▶ _Task details_: Show, in full, each line of the data that contains "likelihood".

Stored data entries
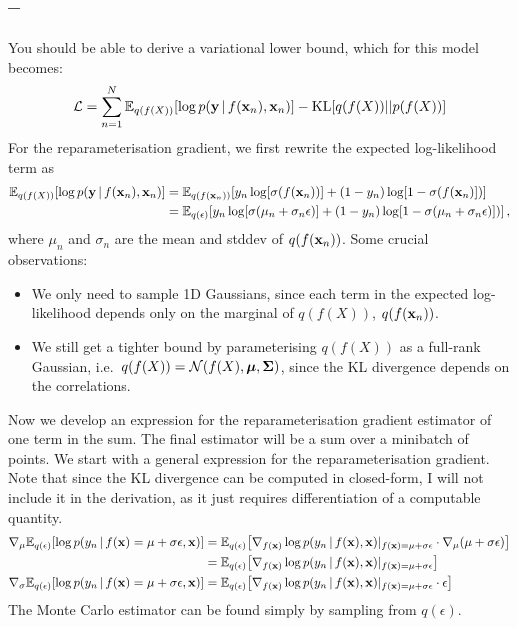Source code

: \documentclass[a4paper]{article}
\newcommand{\mat}[1]{{\boldsymbol{{#1}}}} %
\newcommand{\questionref}[1]{\Cref{#1} -- \nameref{#1}}
\newcommand{\lb}{\mathcal{L}}
\theoremstyle{definition}
\begin{document}
\subsection{\questionref{q:gradients}}
You should be able to derive a variational lower bound, which for this model becomes:
\begin{align}
\lb = \sum_{n=1}^N\Exp{q(f(X))}{\log p(\vy\given f(\vx_n), \vx_n)} - \KL{q(f(X))}{p(f(X))}
\end{align}
For the reparameterisation gradient, we first rewrite the expected log-likelihood term as
\begin{align}
\Exp{q(f(X))}{\log p(\vy\given f(\vx_n), \vx_n)} &= \Exp{q(f(\vx_n))}{y_n\log [\sigma(f(\vx_n))] + (1-y_n)\log[1-\sigma(f(\vx_n)])} \\
&= \Exp{q(\epsilon)}{y_n\log [\sigma(\mu_n + \sigma_n\epsilon)] + (1-y_n)\log[1-\sigma(\mu_n + \sigma_n\epsilon)])} \,,
\end{align}
where $\mu_n$ and $\sigma_n$ are the mean and stddev of $q(f(\mathbf{x}_n))$. Some crucial observations:
\begin{itemize}
\item We only need to sample 1D Gaussians, since each term in the expected log-likelihood depends only on the marginal of $q(f(X))$, $q(f(\mathbf{x}_n))$.
\item We still get a tighter bound by parameterising $q(f(X))$ as a full-rank Gaussian, i.e.~$q(f(X)) = \NormDist{f(X), \vmu, \mat\Sigma}$, since the KL divergence depends on the correlations.
\end{itemize}

Now we develop an expression for the reparameterisation gradient estimator of one term in the sum. The final estimator will be a sum over a minibatch of points. We start with a general expression for the reparameterisation gradient. Note that since the KL divergence can be computed in closed-form, I will not include it in the derivation, as it just requires differentiation of a computable quantity.
\begin{align}
\nabla_\mu\Exp{q(\epsilon)}{\log p(y_n\given f(\vx)= \mu + \sigma\epsilon, \vx)} &= \Exp{q(\epsilon)}{\nabla_{f(\vx)}\log p(y_n\given f(\vx), \vx)\vert_{f(\vx) = \mu+\sigma\epsilon}\cdot\nabla_{\mu}(\mu+\sigma\epsilon)} \\
&=\Exp{q(\epsilon)}{\nabla_{f(\vx)}\log p(y_n\given f(\vx), \vx)\vert_{f(\vx) = \mu+\sigma\epsilon}} \\
\nabla_\sigma\Exp{q(\epsilon)}{\log p(y_n\given f(\vx)= \mu + \sigma\epsilon, \vx)} &= \Exp{q(\epsilon)}{\nabla_{f(\vx)}\log p(y_n\given f(\vx), \vx)\vert_{f(\vx) = \mu+\sigma\epsilon}\cdot\epsilon}%
\end{align}
The Monte Carlo estimator can be found simply by sampling from $q(\epsilon)$.
\end{document}
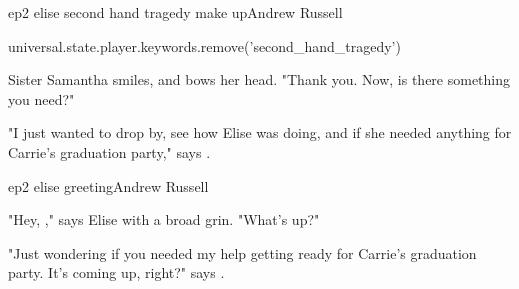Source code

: \documentclass{book}
\begin{document}
\begin{childnode}{ep2 elise second hand tragedy make up}{Andrew Russell}

    \begin{code}

        universal.state.player.keywords.remove('second\_hand\_tragedy')

    \end{code}

    Sister Samantha smiles, and bows her head. "Thank you. Now, is there something you need?"

    "I just wanted to drop by, see how Elise was doing, and if she needed anything for Carrie's graduation party," says \name{}.


\end{childnode}

\begin{childnode}{ep2 elise greeting}{Andrew Russell}

    "Hey, \nickname{}," says Elise with a broad grin. "What's up?"

    "Just wondering if you needed my help getting ready for Carrie's graduation party. It's coming up, right?" says \name{}.


\end{childnode}
\end{document}
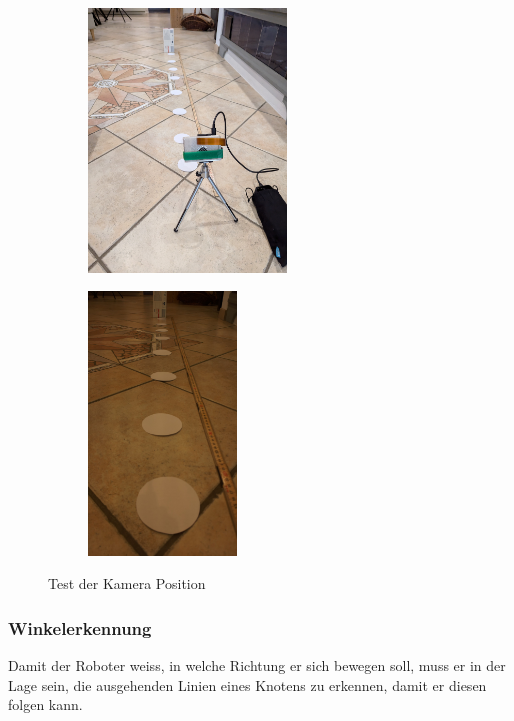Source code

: \begin{figure}[H]
\centering
\begin{subfigure}{0.45\textwidth}
\centering
    \includegraphics[height=7cm]{assets/informatik-prototyp/camera/camera_position_prototype_at_home.jpg}
\end{subfigure}
\begin{subfigure}{0.45\textwidth}
\centering
    \includegraphics[height=7cm]{assets/informatik-prototyp/camera/camera_position_prototype.jpg}
\end{subfigure}
\caption{Test der Kamera Position}
\label{fig:camera-position-prototype}
\end{figure}


\subsubsection*{Winkelerkennung}\label{winkelerkennung}

Damit der Roboter weiss, in welche Richtung er sich bewegen soll, muss er in der Lage sein, die ausgehenden Linien eines Knotens zu erkennen, damit er diesen folgen kann.

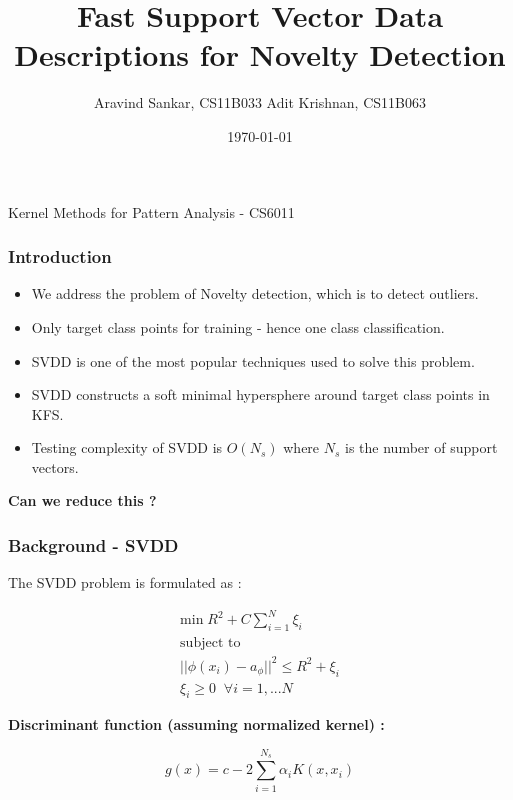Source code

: \documentclass{beamer}
\title[Fast SVDD]{Fast Support Vector Data Descriptions for Novelty Detection} %
\author[CS6011]{Aravind Sankar, CS11B033 \newline Adit Krishnan, CS11B063 \newline}
\institute[IIT Madras] %
{
IIT Madras \\ %
}
\date{\today} %
\begin{document}
\begin{frame}
\titlepage %
\begin{center}
Kernel Methods for Pattern Analysis - CS6011
\end{center}
\end{frame}



\begin{frame}
\frametitle{Introduction}
\begin{itemize}
\item We address the problem of Novelty detection, which is to detect outliers.
\item Only target class points for training - hence one class classification.
\item SVDD is one of the most popular techniques used to solve this problem.
\item SVDD constructs a soft minimal hypersphere around target class points in KFS.
\item Testing complexity of SVDD is $O(N_s)$ where $N_s$ is the number of support vectors. \\[5pt]
\end{itemize}

\textbf{Can we reduce this ?}
\end{frame}




\begin{frame}
\frametitle{Background - SVDD}
The SVDD problem is formulated as :


\begin{equation}
\begin{split}
\text{min} \; R^2 + C \sum\limits_{i=1}^N \xi_i \\
\text{subject to}\\
||\phi(x_i) - a_{\phi}||^2  \leq R^2 + \xi_i \\
\xi_i \geq 0 \;\; \forall i = 1,...N
\end{split}
\end{equation}


\textbf{Discriminant function (assuming normalized kernel) : }

\[ g(x)  =  c - 2 \sum\limits_{i=1}^{N_s}\alpha_i K(x,x_i)\]

\end{frame}
\end{document}

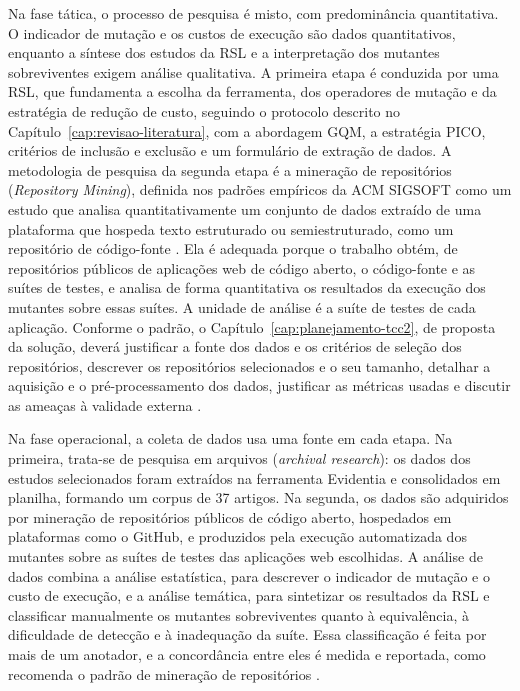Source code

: Na fase tática, o processo de pesquisa é misto, com predominância quantitativa. O indicador de mutação e os custos de execução são dados quantitativos, enquanto a síntese dos estudos da RSL e a interpretação dos mutantes sobreviventes exigem análise qualitativa. A primeira etapa é conduzida por uma RSL, que fundamenta a escolha da ferramenta, dos operadores de mutação e da estratégia de redução de custo, seguindo o protocolo descrito no Capítulo~\ref{cap:revisao-literatura}, com a abordagem GQM, a estratégia PICO, critérios de inclusão e exclusão e um formulário de extração de dados. A metodologia de pesquisa da segunda etapa é a mineração de repositórios (\textit{Repository Mining}), definida nos padrões empíricos da ACM SIGSOFT como um estudo que analisa quantitativamente um conjunto de dados extraído de uma plataforma que hospeda texto estruturado ou semiestruturado, como um repositório de código-fonte \cite{acmsigsoft}. Ela é adequada porque o trabalho obtém, de repositórios públicos de aplicações web de código aberto, o código-fonte e as suítes de testes, e analisa de forma quantitativa os resultados da execução dos mutantes sobre essas suítes. A unidade de análise é a suíte de testes de cada aplicação. Conforme o padrão, o Capítulo~\ref{cap:planejamento-tcc2}, de proposta da solução, deverá justificar a fonte dos dados e os critérios de seleção dos repositórios, descrever os repositórios selecionados e o seu tamanho, detalhar a aquisição e o pré-processamento dos dados, justificar as métricas usadas e discutir as ameaças à validade externa \cite{acmsigsoft}.

Na fase operacional, a coleta de dados usa uma fonte em cada etapa. Na primeira, trata-se de pesquisa em arquivos (\textit{archival research}): os dados dos estudos selecionados foram extraídos na ferramenta Evidentia e consolidados em planilha, formando um corpus de 37 artigos. Na segunda, os dados são adquiridos por mineração de repositórios públicos de código aberto, hospedados em plataformas como o GitHub, e produzidos pela execução automatizada dos mutantes sobre as suítes de testes das aplicações web escolhidas. A análise de dados combina a análise estatística, para descrever o indicador de mutação e o custo de execução, e a análise temática, para sintetizar os resultados da RSL e classificar manualmente os mutantes sobreviventes quanto à equivalência, à dificuldade de detecção e à inadequação da suíte. Essa classificação é feita por mais de um anotador, e a concordância entre eles é medida e reportada, como recomenda o padrão de mineração de repositórios \cite{acmsigsoft}.


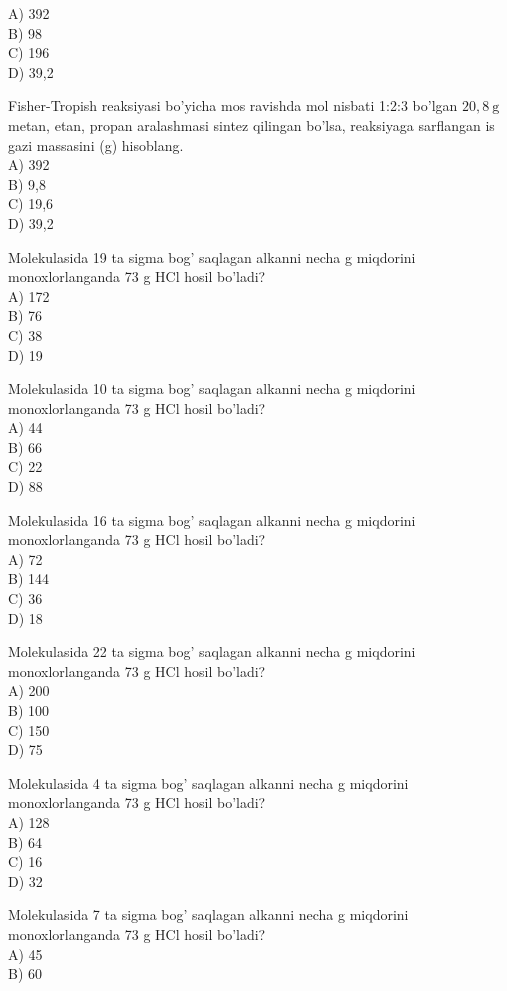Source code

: A) 392\\
B) 98\\
C) 196\\
D) 39,2
  \item Fisher-Tropish reaksiyasi bo'yicha mos ravishda mol nisbati 1:2:3 bo'lgan $20,8 \mathrm{~g}$ metan, etan, propan aralashmasi sintez qilingan bo'lsa, reaksiyaga sarflangan is gazi massasini (g) hisoblang.\\
A) 392\\
B) 9,8\\
C) 19,6\\
D) 39,2
  \item Molekulasida 19 ta sigma bog' saqlagan alkanni necha g miqdorini monoxlorlanganda 73 g HCl hosil bo'ladi?\\
A) 172\\
B) 76\\
C) 38\\
D) 19
  \item Molekulasida 10 ta sigma bog' saqlagan alkanni necha g miqdorini monoxlorlanganda 73 g HCl hosil bo'ladi?\\
A) 44\\
B) 66\\
C) 22\\
D) 88
  \item Molekulasida 16 ta sigma bog' saqlagan alkanni necha g miqdorini monoxlorlanganda 73 g HCl hosil bo'ladi?\\
A) 72\\
B) 144\\
C) 36\\
D) 18
  \item Molekulasida 22 ta sigma bog' saqlagan alkanni necha g miqdorini monoxlorlanganda 73 g HCl hosil bo'ladi?\\
A) 200\\
B) 100\\
C) 150\\
D) 75
  \item Molekulasida 4 ta sigma bog' saqlagan alkanni necha g miqdorini monoxlorlanganda 73 g HCl hosil bo'ladi?\\
A) 128\\
B) 64\\
C) 16\\
D) 32
  \item Molekulasida 7 ta sigma bog' saqlagan alkanni necha g miqdorini monoxlorlanganda 73 g HCl hosil bo'ladi?\\
A) 45\\
B) 60\\

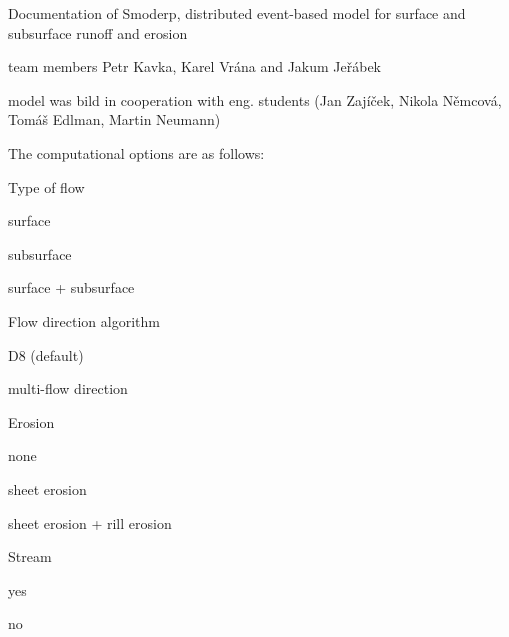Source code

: Documentation of Smoderp, distributed event-\/based model for surface and subsurface runoff and erosion\par
 team members Petr Kavka, Karel Vrána and Jakum Jeřábek \par
 model was bild in cooperation with eng. students (Jan Zajíček, Nikola Němcová, Tomáš Edlman, Martin Neumann) \par
 The computational options are as follows\-:
\begin{DoxyItemize}
\item Type of flow
\begin{DoxyItemize}
\item surface
\item subsurface
\item surface + subsurface
\end{DoxyItemize}
\item Flow direction algorithm
\begin{DoxyItemize}
\item D8 (default)
\item multi-\/flow direction
\end{DoxyItemize}
\item Erosion
\begin{DoxyItemize}
\item none
\item sheet erosion
\item sheet erosion + rill erosion
\end{DoxyItemize}
\item Stream
\begin{DoxyItemize}
\item yes
\item no 
\end{DoxyItemize}
\end{DoxyItemize}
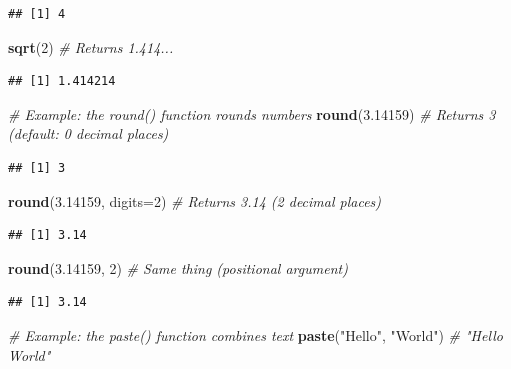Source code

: \documentclass[
]{article}
\newenvironment{Shaded}{\begin{snugshade}}{\end{snugshade}}
\newcommand{\AttributeTok}[1]{\textcolor[rgb]{0.13,0.29,0.53}{#1}}
\newcommand{\CommentTok}[1]{\textcolor[rgb]{0.56,0.35,0.01}{\textit{#1}}}
\newcommand{\DecValTok}[1]{\textcolor[rgb]{0.00,0.00,0.81}{#1}}
\newcommand{\FloatTok}[1]{\textcolor[rgb]{0.00,0.00,0.81}{#1}}
\newcommand{\FunctionTok}[1]{\textcolor[rgb]{0.13,0.29,0.53}{\textbf{#1}}}
\newcommand{\NormalTok}[1]{#1}
\newcommand{\StringTok}[1]{\textcolor[rgb]{0.31,0.60,0.02}{#1}}
\begin{document}
\begin{verbatim}
## [1] 4
\end{verbatim}

\begin{Shaded}
\begin{Highlighting}[]
\FunctionTok{sqrt}\NormalTok{(}\DecValTok{2}\NormalTok{)       }\CommentTok{\# Returns 1.414...}
\end{Highlighting}
\end{Shaded}

\begin{verbatim}
## [1] 1.414214
\end{verbatim}

\begin{Shaded}
\begin{Highlighting}[]
\CommentTok{\# Example: the round() function rounds numbers}
\FunctionTok{round}\NormalTok{(}\FloatTok{3.14159}\NormalTok{)           }\CommentTok{\# Returns 3 (default: 0 decimal places)}
\end{Highlighting}
\end{Shaded}

\begin{verbatim}
## [1] 3
\end{verbatim}

\begin{Shaded}
\begin{Highlighting}[]
\FunctionTok{round}\NormalTok{(}\FloatTok{3.14159}\NormalTok{, }\AttributeTok{digits=}\DecValTok{2}\NormalTok{) }\CommentTok{\# Returns 3.14 (2 decimal places)}
\end{Highlighting}
\end{Shaded}

\begin{verbatim}
## [1] 3.14
\end{verbatim}

\begin{Shaded}
\begin{Highlighting}[]
\FunctionTok{round}\NormalTok{(}\FloatTok{3.14159}\NormalTok{, }\DecValTok{2}\NormalTok{)        }\CommentTok{\# Same thing (positional argument)}
\end{Highlighting}
\end{Shaded}

\begin{verbatim}
## [1] 3.14
\end{verbatim}

\begin{Shaded}
\begin{Highlighting}[]
\CommentTok{\# Example: the paste() function combines text}
\FunctionTok{paste}\NormalTok{(}\StringTok{"Hello"}\NormalTok{, }\StringTok{"World"}\NormalTok{)                    }\CommentTok{\# "Hello World"}
\end{Highlighting}
\end{Shaded}
\end{document}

▶ _Task answer_:
For the reparameterisation gradient, we first rewrite the expected log-likelihood term as
\item We only need to sample 1D Gaussians, since each term in the expected log-likelihood depends only on the marginal of $q(f(X))$, $q(f(\mathbf{x}_n))$.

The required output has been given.